Police officers graduate first mental health crisis training

HUNTSVILLE, Ala. - They handle dangerous calls every day, but some of the most frightening for police can be dealing with someone who's mentally ill.
Nearly 30 police officers and sheriff's deputies completed 40 hours of a mental health crisis intervention course.

"This is an epidemic, that's not only happening here in Huntsville, it's happening all over the United States," Madison police chief Dave Jernigan said.

They're tasked with being able to handle any situation. But more recently, police say dispatchers have been flooded with mental health calls.

"Our jails are not the treatment facilities for these types of people. We realize that," Huntsville police chief Mark McMurray said.

"They may be speaking out of their mind or seeing things that may not necessarily be there," Huntsville police Sgt. Grady Thigpen said.

It's a subject that hits close to home for Huntsville police, 10 months after a man who was feeling suicidal and potentially armed was shot and killed by an officer.
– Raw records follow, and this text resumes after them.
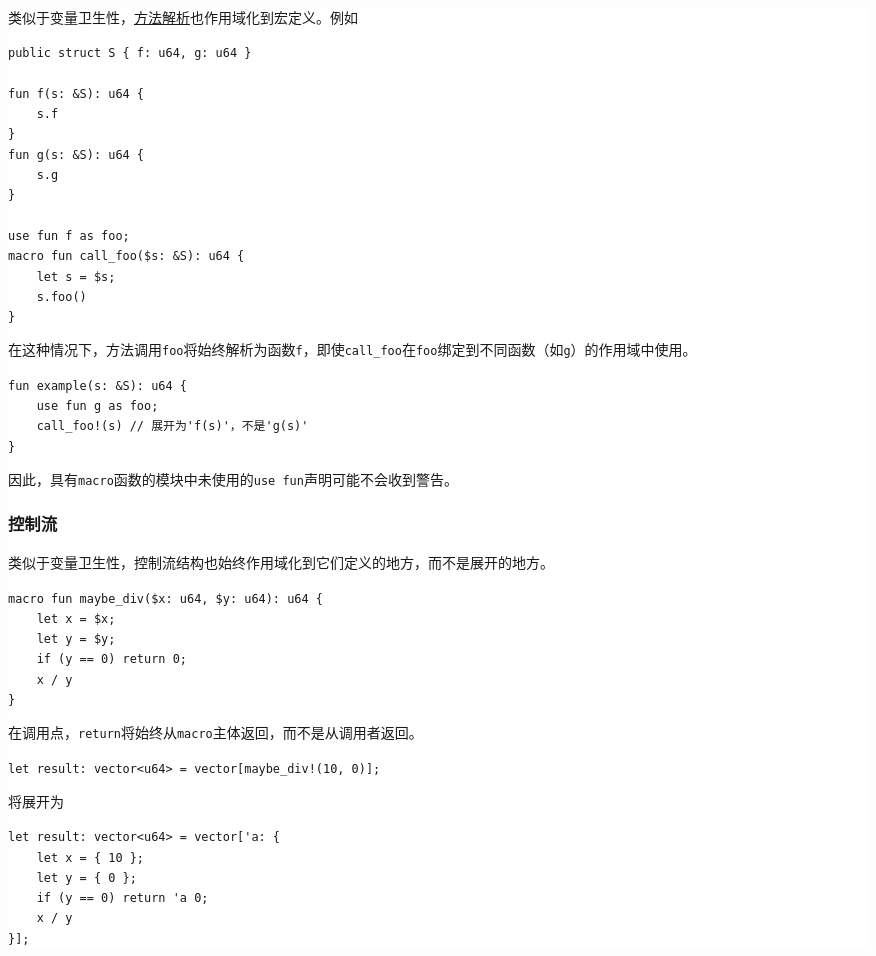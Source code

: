 类似于变量卫生性，[方法解析](./../method-syntax_zh)也作用域化到宏定义。例如

```move
public struct S { f: u64, g: u64 }

fun f(s: &S): u64 {
    s.f
}
fun g(s: &S): u64 {
    s.g
}

use fun f as foo;
macro fun call_foo($s: &S): u64 {
    let s = $s;
    s.foo()
}
```

在这种情况下，方法调用`foo`将始终解析为函数`f`，即使`call_foo`在`foo`绑定到不同函数（如`g`）的作用域中使用。

```move
fun example(s: &S): u64 {
    use fun g as foo;
    call_foo!(s) // 展开为'f(s)'，不是'g(s)'
}
```

因此，具有`macro`函数的模块中未使用的`use fun`声明可能不会收到警告。

### 控制流

类似于变量卫生性，控制流结构也始终作用域化到它们定义的地方，而不是展开的地方。

```move
macro fun maybe_div($x: u64, $y: u64): u64 {
    let x = $x;
    let y = $y;
    if (y == 0) return 0;
    x / y
}
```

在调用点，`return`将始终从`macro`主体返回，而不是从调用者返回。

```move
let result: vector<u64> = vector[maybe_div!(10, 0)];
```

将展开为

```move
let result: vector<u64> = vector['a: {
    let x = { 10 };
    let y = { 0 };
    if (y == 0) return 'a 0;
    x / y
}];
```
"Those in a mental health crisis aren't always making rational decisions," WellStone Behavioral Health CEO Jeremy Blair said. "And so this helps them be able to say, let me separate the illness from the person."

On Friday, 26 police and sheriff's deputies became the first graduates of a crisis intervention course.

"How to listen, how to understand when you're encountering someone in a mental health crisis, to speak a little differently, slow it down," Blair said.

Among the graduates are officers who work first, second and third shift for Huntsville police. So 24 hours a day, there will be an officer on duty equipped with the training.

"The ultimate goal is for the officer to arrive home safely at the end of a shift, that's the ultimate goal, so this gives them another tool," Blair said.

Huntsville police have partnered with WellStone Behavioral Health for about five years. The new course was paid for with a Bureau of Justice Assistance grant.

Instructors tell WHNT News 19 the training doesn't remove the use of deadly force by an officer.

Police tell us there will be more than 12 more officers who will take the course in April.